A redução do colesterol LDL é uma parte importante da prevenção secundária. Pela primeira vez, as “estrelas cadentes” da terapia lipídica, os inibidores PCSK9, foram capazes de demonstrar uma redução nos eventos cardiovasculares. O estudo FOURIER foi portanto o tema principal no ACC 2017 em Washington.
Ao mesmo tempo que a apresentação no congresso, os resultados há muito esperados foram publicados online no New England Journal of Medicine [1]. Sabe-se há já algum tempo que o inibidor PCSK9 Evolocumab investigado no estudo reduz o colesterol LDL para níveis anteriormente não atingidos. Tal como o LDL, o PCSK9 atraca nos receptores LDL dos hepatócitos. O complexo formado difunde-se para o interior da célula, onde se encontra completamente degradado. Como isto reduz o número de receptores LDL na superfície celular, há menos receptores disponíveis para a captação de LDL a partir do sangue. Ao ligar-se selectivamente ao PCSK9, a evolocumab aumenta o número de receptores LDL nas células hepáticas, o que por sua vez permite que mais colesterol LDL seja removido do sangue. São possíveis reduções sustentáveis nos níveis de colesterol LDL de 60% ou mais. Como resultado, a substância activa foi também aprovada na Suíça desde 2016 – como adjunto da dose máxima tolerável de estatina (com/sem outras terapias de redução de lipídios) em adultos com hipercolesterolemia familiar heterozigótica grave ou com doença cardiovascular aterosclerótica clínica, bem como em adultos e adolescentes com 12 anos ou mais com hipercolesterolemia familiar homozigótica. Em cada caso sob a condição de uma redução adicional do colesterol LDL necessária.

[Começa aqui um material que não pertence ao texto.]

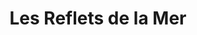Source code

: ---
title: "Les Reflets de la Mer"
url: /villiers-saint-frederic/les-reflets-de-la-mer/
shop: Fisch
---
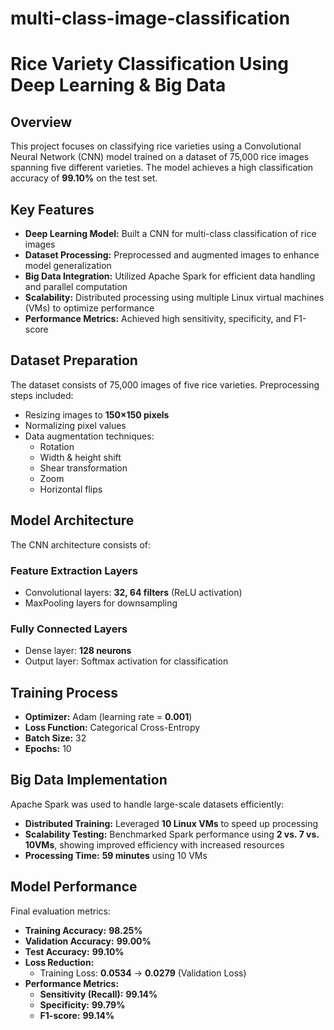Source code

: # multi-class-image-classification
# Rice Variety Classification Using Deep Learning & Big Data

## Overview
This project focuses on classifying rice varieties using a Convolutional Neural Network (CNN) model trained on a dataset of 75,000 rice images spanning five different varieties. The model achieves a high classification accuracy of **99.10%** on the test set.

## Key Features
* **Deep Learning Model:** Built a CNN for multi-class classification of rice images
* **Dataset Processing:** Preprocessed and augmented images to enhance model generalization
* **Big Data Integration:** Utilized Apache Spark for efficient data handling and parallel computation 
* **Scalability:** Distributed processing using multiple Linux virtual machines (VMs) to optimize performance
* **Performance Metrics:** Achieved high sensitivity, specificity, and F1-score

## Dataset Preparation
The dataset consists of 75,000 images of five rice varieties. Preprocessing steps included:
* Resizing images to **150×150 pixels**
* Normalizing pixel values
* Data augmentation techniques:
  * Rotation
  * Width & height shift
  * Shear transformation
  * Zoom
  * Horizontal flips

## Model Architecture
The CNN architecture consists of:

### Feature Extraction Layers
* Convolutional layers: **32, 64 filters** (ReLU activation)
* MaxPooling layers for downsampling

### Fully Connected Layers  
* Dense layer: **128 neurons**
* Output layer: Softmax activation for classification

## Training Process
* **Optimizer:** Adam (learning rate = **0.001**)
* **Loss Function:** Categorical Cross-Entropy
* **Batch Size:** 32
* **Epochs:** 10

## Big Data Implementation
Apache Spark was used to handle large-scale datasets efficiently:
* **Distributed Training:** Leveraged **10 Linux VMs** to speed up processing
* **Scalability Testing:** Benchmarked Spark performance using **2 vs. 7 vs. 10VMs**, showing improved efficiency with increased resources
* **Processing Time:** **59 minutes** using 10 VMs

## Model Performance
Final evaluation metrics:
* **Training Accuracy:** **98.25%**
* **Validation Accuracy:** **99.00%**
* **Test Accuracy:** **99.10%**
* **Loss Reduction:**
  * Training Loss: **0.0534** → **0.0279** (Validation Loss)
* **Performance Metrics:**
  * **Sensitivity (Recall):** **99.14%**
  * **Specificity:** **99.79%**
  * **F1-score:** **99.14%**
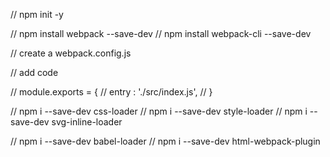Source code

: // npm init -y

// npm install webpack --save-dev
// npm install webpack-cli --save-dev

// create a webpack.config.js

// add code 

// module.exports = {
//     entry : './src/index.js',
// }


// npm i --save-dev css-loader
// npm i --save-dev style-loader
// npm i --save-dev svg-inline-loader

// npm i --save-dev babel-loader
// npm i --save-dev html-webpack-plugin


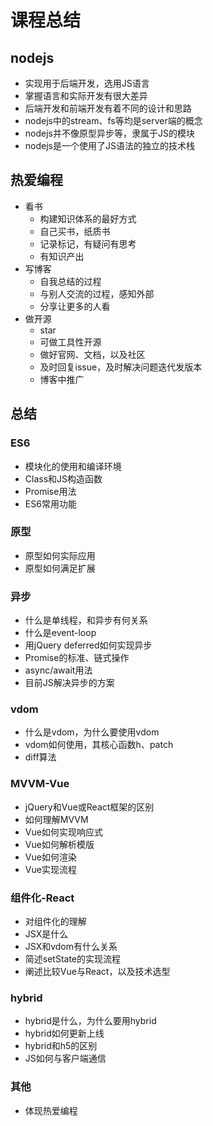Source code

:# 课程总结

## nodejs
* 实现用于后端开发，选用JS语言
* 掌握语言和实际开发有很大差异
* 后端开发和前端开发有着不同的设计和思路
* nodejs中的stream、fs等均是server端的概念
* nodejs并不像原型异步等，隶属于JS的模块
* nodejs是一个使用了JS语法的独立的技术栈

## 热爱编程
* 看书
    * 构建知识体系的最好方式
    * 自己买书，纸质书
    * 记录标记，有疑问有思考
    * 有知识产出
* 写博客
    * 自我总结的过程
    * 与别人交流的过程，感知外部
    * 分享让更多的人看
* 做开源
    * star
    * 可做工具性开源
    * 做好官网、文档，以及社区
    * 及时回复issue，及时解决问题迭代发版本
    * 博客中推广

## 总结

### ES6
* 模块化的使用和编译环境
* Class和JS构造函数
* Promise用法
* ES6常用功能

### 原型
* 原型如何实际应用
* 原型如何满足扩展

### 异步
* 什么是单线程，和异步有何关系
* 什么是event-loop
* 用jQuery deferred如何实现异步
* Promise的标准、链式操作
* async/await用法
* 目前JS解决异步的方案

### vdom
* 什么是vdom，为什么要使用vdom
* vdom如何使用，其核心函数h、patch
* diff算法

### MVVM-Vue
* jQuery和Vue或React框架的区别
* 如何理解MVVM
* Vue如何实现响应式
* Vue如何解析模版
* Vue如何渲染
* Vue实现流程

### 组件化-React
* 对组件化的理解
* JSX是什么
* JSX和vdom有什么关系
* 简述setState的实现流程
* 阐述比较Vue与React，以及技术选型

### hybrid
* hybrid是什么，为什么要用hybrid
* hybrid如何更新上线
* hybrid和h5的区别
* JS如何与客户端通信

### 其他
* 体现热爱编程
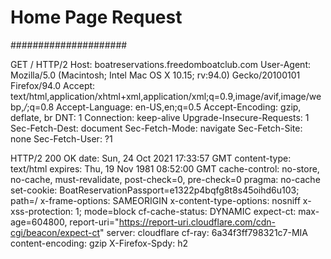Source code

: # Home Page Request #
#####################

GET / HTTP/2
Host: boatreservations.freedomboatclub.com
User-Agent: Mozilla/5.0 (Macintosh; Intel Mac OS X 10.15; rv:94.0) Gecko/20100101 Firefox/94.0
Accept: text/html,application/xhtml+xml,application/xml;q=0.9,image/avif,image/webp,*/*;q=0.8
Accept-Language: en-US,en;q=0.5
Accept-Encoding: gzip, deflate, br
DNT: 1
Connection: keep-alive
Upgrade-Insecure-Requests: 1
Sec-Fetch-Dest: document
Sec-Fetch-Mode: navigate
Sec-Fetch-Site: none
Sec-Fetch-User: ?1

HTTP/2 200 OK
date: Sun, 24 Oct 2021 17:33:57 GMT
content-type: text/html
expires: Thu, 19 Nov 1981 08:52:00 GMT
cache-control: no-store, no-cache, must-revalidate, post-check=0, pre-check=0
pragma: no-cache
set-cookie: BoatReservationPassport=e1322p4bqfg8t8s45oihd6u103; path=/
x-frame-options: SAMEORIGIN
x-content-type-options: nosniff
x-xss-protection: 1; mode=block
cf-cache-status: DYNAMIC
expect-ct: max-age=604800, report-uri="https://report-uri.cloudflare.com/cdn-cgi/beacon/expect-ct"
server: cloudflare
cf-ray: 6a34f3ff798321c7-MIA
content-encoding: gzip
X-Firefox-Spdy: h2
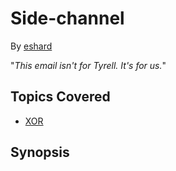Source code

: # Side-channel

By [eshard](https://www.eshard.com)



"*This email isn't for Tyrell. It's for us.*"
## Topics Covered

- [XOR](/cryptography/what-is-xor/)
## Synopsis

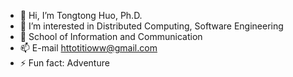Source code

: - 👋 Hi, I’m Tongtong Huo, Ph.D.
- 👀 I’m interested in Distributed Computing, Software Engineering
- 💞️ School of Information and Communication
- 📫 E-mail httotitioww@gmail.com
- ⚡ Fun fact: Adventure

<!---
hh11ww/hh11ww is a ✨ special ✨ repository because its `README.md` (this file) appears on your GitHub profile.
You can click the Preview link to take a look at your changes.
--->
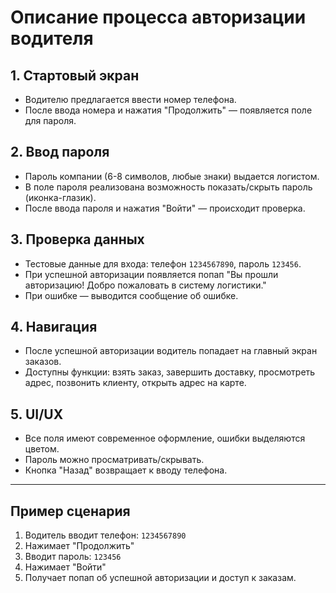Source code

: # Описание процесса авторизации водителя

## 1. Стартовый экран

- Водителю предлагается ввести номер телефона.
- После ввода номера и нажатия "Продолжить" — появляется поле для пароля.

## 2. Ввод пароля

- Пароль компании (6-8 символов, любые знаки) выдается логистом.
- В поле пароля реализована возможность показать/скрыть пароль (иконка-глазик).
- После ввода пароля и нажатия "Войти" — происходит проверка.

## 3. Проверка данных

- Тестовые данные для входа: телефон `1234567890`, пароль `123456`.
- При успешной авторизации появляется попап "Вы прошли авторизацию! Добро пожаловать в систему логистики."
- При ошибке — выводится сообщение об ошибке.

## 4. Навигация

- После успешной авторизации водитель попадает на главный экран заказов.
- Доступны функции: взять заказ, завершить доставку, просмотреть адрес, позвонить клиенту, открыть адрес на карте.

## 5. UI/UX

- Все поля имеют современное оформление, ошибки выделяются цветом.
- Пароль можно просматривать/скрывать.
- Кнопка "Назад" возвращает к вводу телефона.

---

## Пример сценария

1. Водитель вводит телефон: `1234567890`
2. Нажимает "Продолжить"
3. Вводит пароль: `123456`
4. Нажимает "Войти"
5. Получает попап об успешной авторизации и доступ к заказам.

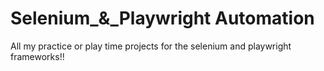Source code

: # Selenium_&_Playwright Automation 
All my practice or play time projects for the selenium and playwright frameworks!!
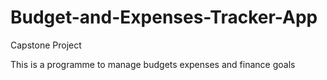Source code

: # Budget-and-Expenses-Tracker-App
Capstone Project

This is a programme to manage budgets expenses and finance goals

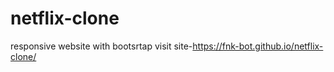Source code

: # netflix-clone
responsive website with bootsrtap
visit site-https://fnk-bot.github.io/netflix-clone/
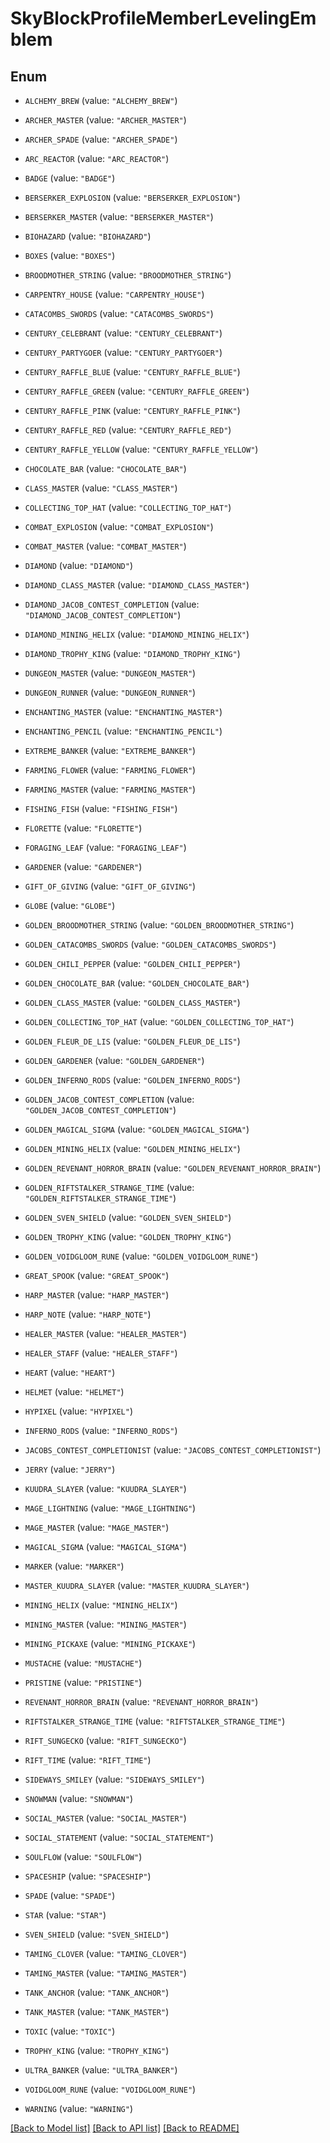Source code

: # SkyBlockProfileMemberLevelingEmblem

## Enum


* `ALCHEMY_BREW` (value: `"ALCHEMY_BREW"`)

* `ARCHER_MASTER` (value: `"ARCHER_MASTER"`)

* `ARCHER_SPADE` (value: `"ARCHER_SPADE"`)

* `ARC_REACTOR` (value: `"ARC_REACTOR"`)

* `BADGE` (value: `"BADGE"`)

* `BERSERKER_EXPLOSION` (value: `"BERSERKER_EXPLOSION"`)

* `BERSERKER_MASTER` (value: `"BERSERKER_MASTER"`)

* `BIOHAZARD` (value: `"BIOHAZARD"`)

* `BOXES` (value: `"BOXES"`)

* `BROODMOTHER_STRING` (value: `"BROODMOTHER_STRING"`)

* `CARPENTRY_HOUSE` (value: `"CARPENTRY_HOUSE"`)

* `CATACOMBS_SWORDS` (value: `"CATACOMBS_SWORDS"`)

* `CENTURY_CELEBRANT` (value: `"CENTURY_CELEBRANT"`)

* `CENTURY_PARTYGOER` (value: `"CENTURY_PARTYGOER"`)

* `CENTURY_RAFFLE_BLUE` (value: `"CENTURY_RAFFLE_BLUE"`)

* `CENTURY_RAFFLE_GREEN` (value: `"CENTURY_RAFFLE_GREEN"`)

* `CENTURY_RAFFLE_PINK` (value: `"CENTURY_RAFFLE_PINK"`)

* `CENTURY_RAFFLE_RED` (value: `"CENTURY_RAFFLE_RED"`)

* `CENTURY_RAFFLE_YELLOW` (value: `"CENTURY_RAFFLE_YELLOW"`)

* `CHOCOLATE_BAR` (value: `"CHOCOLATE_BAR"`)

* `CLASS_MASTER` (value: `"CLASS_MASTER"`)

* `COLLECTING_TOP_HAT` (value: `"COLLECTING_TOP_HAT"`)

* `COMBAT_EXPLOSION` (value: `"COMBAT_EXPLOSION"`)

* `COMBAT_MASTER` (value: `"COMBAT_MASTER"`)

* `DIAMOND` (value: `"DIAMOND"`)

* `DIAMOND_CLASS_MASTER` (value: `"DIAMOND_CLASS_MASTER"`)

* `DIAMOND_JACOB_CONTEST_COMPLETION` (value: `"DIAMOND_JACOB_CONTEST_COMPLETION"`)

* `DIAMOND_MINING_HELIX` (value: `"DIAMOND_MINING_HELIX"`)

* `DIAMOND_TROPHY_KING` (value: `"DIAMOND_TROPHY_KING"`)

* `DUNGEON_MASTER` (value: `"DUNGEON_MASTER"`)

* `DUNGEON_RUNNER` (value: `"DUNGEON_RUNNER"`)

* `ENCHANTING_MASTER` (value: `"ENCHANTING_MASTER"`)

* `ENCHANTING_PENCIL` (value: `"ENCHANTING_PENCIL"`)

* `EXTREME_BANKER` (value: `"EXTREME_BANKER"`)

* `FARMING_FLOWER` (value: `"FARMING_FLOWER"`)

* `FARMING_MASTER` (value: `"FARMING_MASTER"`)

* `FISHING_FISH` (value: `"FISHING_FISH"`)

* `FLORETTE` (value: `"FLORETTE"`)

* `FORAGING_LEAF` (value: `"FORAGING_LEAF"`)

* `GARDENER` (value: `"GARDENER"`)

* `GIFT_OF_GIVING` (value: `"GIFT_OF_GIVING"`)

* `GLOBE` (value: `"GLOBE"`)

* `GOLDEN_BROODMOTHER_STRING` (value: `"GOLDEN_BROODMOTHER_STRING"`)

* `GOLDEN_CATACOMBS_SWORDS` (value: `"GOLDEN_CATACOMBS_SWORDS"`)

* `GOLDEN_CHILI_PEPPER` (value: `"GOLDEN_CHILI_PEPPER"`)

* `GOLDEN_CHOCOLATE_BAR` (value: `"GOLDEN_CHOCOLATE_BAR"`)

* `GOLDEN_CLASS_MASTER` (value: `"GOLDEN_CLASS_MASTER"`)

* `GOLDEN_COLLECTING_TOP_HAT` (value: `"GOLDEN_COLLECTING_TOP_HAT"`)

* `GOLDEN_FLEUR_DE_LIS` (value: `"GOLDEN_FLEUR_DE_LIS"`)

* `GOLDEN_GARDENER` (value: `"GOLDEN_GARDENER"`)

* `GOLDEN_INFERNO_RODS` (value: `"GOLDEN_INFERNO_RODS"`)

* `GOLDEN_JACOB_CONTEST_COMPLETION` (value: `"GOLDEN_JACOB_CONTEST_COMPLETION"`)

* `GOLDEN_MAGICAL_SIGMA` (value: `"GOLDEN_MAGICAL_SIGMA"`)

* `GOLDEN_MINING_HELIX` (value: `"GOLDEN_MINING_HELIX"`)

* `GOLDEN_REVENANT_HORROR_BRAIN` (value: `"GOLDEN_REVENANT_HORROR_BRAIN"`)

* `GOLDEN_RIFTSTALKER_STRANGE_TIME` (value: `"GOLDEN_RIFTSTALKER_STRANGE_TIME"`)

* `GOLDEN_SVEN_SHIELD` (value: `"GOLDEN_SVEN_SHIELD"`)

* `GOLDEN_TROPHY_KING` (value: `"GOLDEN_TROPHY_KING"`)

* `GOLDEN_VOIDGLOOM_RUNE` (value: `"GOLDEN_VOIDGLOOM_RUNE"`)

* `GREAT_SPOOK` (value: `"GREAT_SPOOK"`)

* `HARP_MASTER` (value: `"HARP_MASTER"`)

* `HARP_NOTE` (value: `"HARP_NOTE"`)

* `HEALER_MASTER` (value: `"HEALER_MASTER"`)

* `HEALER_STAFF` (value: `"HEALER_STAFF"`)

* `HEART` (value: `"HEART"`)

* `HELMET` (value: `"HELMET"`)

* `HYPIXEL` (value: `"HYPIXEL"`)

* `INFERNO_RODS` (value: `"INFERNO_RODS"`)

* `JACOBS_CONTEST_COMPLETIONIST` (value: `"JACOBS_CONTEST_COMPLETIONIST"`)

* `JERRY` (value: `"JERRY"`)

* `KUUDRA_SLAYER` (value: `"KUUDRA_SLAYER"`)

* `MAGE_LIGHTNING` (value: `"MAGE_LIGHTNING"`)

* `MAGE_MASTER` (value: `"MAGE_MASTER"`)

* `MAGICAL_SIGMA` (value: `"MAGICAL_SIGMA"`)

* `MARKER` (value: `"MARKER"`)

* `MASTER_KUUDRA_SLAYER` (value: `"MASTER_KUUDRA_SLAYER"`)

* `MINING_HELIX` (value: `"MINING_HELIX"`)

* `MINING_MASTER` (value: `"MINING_MASTER"`)

* `MINING_PICKAXE` (value: `"MINING_PICKAXE"`)

* `MUSTACHE` (value: `"MUSTACHE"`)

* `PRISTINE` (value: `"PRISTINE"`)

* `REVENANT_HORROR_BRAIN` (value: `"REVENANT_HORROR_BRAIN"`)

* `RIFTSTALKER_STRANGE_TIME` (value: `"RIFTSTALKER_STRANGE_TIME"`)

* `RIFT_SUNGECKO` (value: `"RIFT_SUNGECKO"`)

* `RIFT_TIME` (value: `"RIFT_TIME"`)

* `SIDEWAYS_SMILEY` (value: `"SIDEWAYS_SMILEY"`)

* `SNOWMAN` (value: `"SNOWMAN"`)

* `SOCIAL_MASTER` (value: `"SOCIAL_MASTER"`)

* `SOCIAL_STATEMENT` (value: `"SOCIAL_STATEMENT"`)

* `SOULFLOW` (value: `"SOULFLOW"`)

* `SPACESHIP` (value: `"SPACESHIP"`)

* `SPADE` (value: `"SPADE"`)

* `STAR` (value: `"STAR"`)

* `SVEN_SHIELD` (value: `"SVEN_SHIELD"`)

* `TAMING_CLOVER` (value: `"TAMING_CLOVER"`)

* `TAMING_MASTER` (value: `"TAMING_MASTER"`)

* `TANK_ANCHOR` (value: `"TANK_ANCHOR"`)

* `TANK_MASTER` (value: `"TANK_MASTER"`)

* `TOXIC` (value: `"TOXIC"`)

* `TROPHY_KING` (value: `"TROPHY_KING"`)

* `ULTRA_BANKER` (value: `"ULTRA_BANKER"`)

* `VOIDGLOOM_RUNE` (value: `"VOIDGLOOM_RUNE"`)

* `WARNING` (value: `"WARNING"`)


[[Back to Model list]](../README.md#documentation-for-models) [[Back to API list]](../README.md#documentation-for-api-endpoints) [[Back to README]](../README.md)



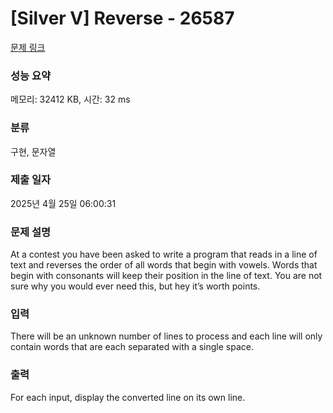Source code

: # [Silver V] Reverse - 26587 

[문제 링크](https://www.acmicpc.net/problem/26587) 

### 성능 요약

메모리: 32412 KB, 시간: 32 ms

### 분류

구현, 문자열

### 제출 일자

2025년 4월 25일 06:00:31

### 문제 설명

<p>At a contest you have been asked to write a program that reads in a line of text and reverses the order of all words that begin with vowels. Words that begin with consonants will keep their position in the line of text. You are not sure why you would ever need this, but hey it’s worth points.</p>

### 입력 

 <p>There will be an unknown number of lines to process and each line will only contain words that are each separated with a single space.</p>

### 출력 

 <p>For each input, display the converted line on its own line.</p>

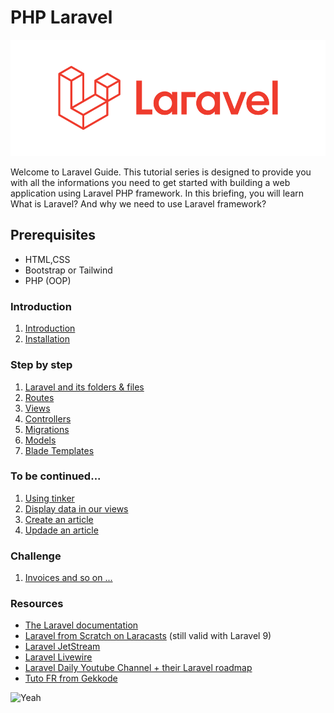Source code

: # PHP Laravel
![Laravel](assets/laravel-6-logo.png)

Welcome to Laravel Guide. This tutorial series is designed to provide you with all the informations you need to get started with building a web application using Laravel PHP framework. In this briefing, you will learn What is Laravel? And why we need to use Laravel framework? 

## Prerequisites
- HTML,CSS
- Bootstrap or Tailwind
- PHP (OOP)

### Introduction

1. [Introduction](01.Introduction/a.introduction.md)
2. [Installation](01.Introduction/b.installation.md)

### Step by step
1. [Laravel and its folders & files](02.TheBasics/a.hierachy.md)
2. [Routes](02.TheBasics/b.routes.md)
3. [Views](02.TheBasics/c.views.md)
4. [Controllers](02.TheBasics/d.controllers.md)
5. [Migrations](02.TheBasics/e.migrations.md)
6. [Models](02.TheBasics/f.models.md)
7. [Blade Templates](02.TheBasics/g.blade.md)

### To be continued...
1. [Using tinker](03.Exercice/a.step1.md)
2. [Display data in our views](03.Exercice/b.step2.md)
3. [Create an article](03.Exercice/c.step3.md)
4. [Updade an article](03.Exercice/d.step4.md)

### Challenge
1. [Invoices and so on ...](Challenge)

### Resources
* [The Laravel documentation](https://laravel.com/docs/9.x)
* [Laravel from Scratch on Laracasts](https://laracasts.com/series/laravel-8-from-scratch) (still valid with Laravel 9)
* [Laravel JetStream](https://jetstream.laravel.com/1.x/features/authentication.html)
* [Laravel Livewire](https://laravel-livewire.com/)
* [Laravel Daily Youtube Channel + their Laravel roadmap](https://github.com/LaravelDaily/Laravel-Roadmap-Learning-Path)
* [Tuto FR from Gekkode](https://www.gekkode.com/developpement/tutoriel-laravel-8-pour-les-debutants/)




![Yeah](https://media.giphy.com/media/eoxomXXVL2S0E/giphy.gif)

Além disso, a seguinte frase pode ser encontrada na informação pericial original: “O efeito da Repatha sobre morbidade e mortalidade cardiovascular não foi demonstrado”. Na verdade, a questão permaneceu em aberto até 2017. Muito foi escrito sobre o assunto, muito foi conjecturado com base em dados exploratórios. Agora é claro: Evolocumab é capaz de reduzir a taxa de eventos cardiovasculares. Os resultados do ensaio da fase III chamado FOURIER foram recebidos positivamente no congresso. No entanto, o anticorpo não reduziu a taxa de mortalidade.
Redução de risco até 20%
27’564 doentes de alto risco com doença cardiovascular aterosclerótica clinicamente evidente e um colesterol LDL de pelo menos 70 mg/dl resp. 1,8 mmol/l foram aleatorizados para receber ou evolocumab (na dose aprovada) ou placebo durante um período médio de observação de aproximadamente dois anos – em cada caso como adição à terapia de estatina existente com/sem ezetimibe. Em média, os participantes tinham 63 anos de idade e eram na sua maioria homens. De acordo com a definição de doença cardiovascular aterosclerótica clinicamente evidente, 81,1% tinha um historial de enfarte do miocárdio, 19,4% tinha um AVC não hemorrágico e 13,2% tinha PAOD sintomático. Este foi, portanto, um estudo de prevenção secundária.
Também em FOURIER, os participantes conseguiram uma redução significativa de 59% no colesterol LDL com o inibidor PCSK9 em comparação com o placebo. Esta diferença foi, sem surpresas, significativa. No início do estudo, os valores medianos eram 92 mg/dl (quase 70% dos pacientes já estavam a ser tratados intensivamente com estatinas nesta altura) – após 48 semanas, eram 30 mg/dl (redução de 2,4 mmol/l para 0,78 mmol/l). A lipoproteína(a) familiar, que é um factor de risco independente para doenças cardiovasculares, também foi reduzida em 27% pelo anticorpo.
Ponto final primário: A adição de evolocumab reduziu significativamente o risco de morte cardiovascular, enfarte do miocárdio, acidente vascular cerebral, hospitalização para angina instável ou revascularização coronária. Globalmente, a redução do risco foi de 15%. Durante o período do estudo, tais eventos ocorreram em 11,3% dos doentes com placebo mais estatina, em comparação com 9,8% no grupo de comparação.
Ponto final secundário: Evolocumab foi também significativamente superior ao placebo ao considerar o ponto final secundário “mais difícil”, que incluía apenas morte cardiovascular, enfarte do miocárdio ou AVC. Especificamente, o risco aqui diminuiu 20%. Durante o período de observação do estudo, 7,4% contra 5,9% dos pacientes sofreram tais eventos.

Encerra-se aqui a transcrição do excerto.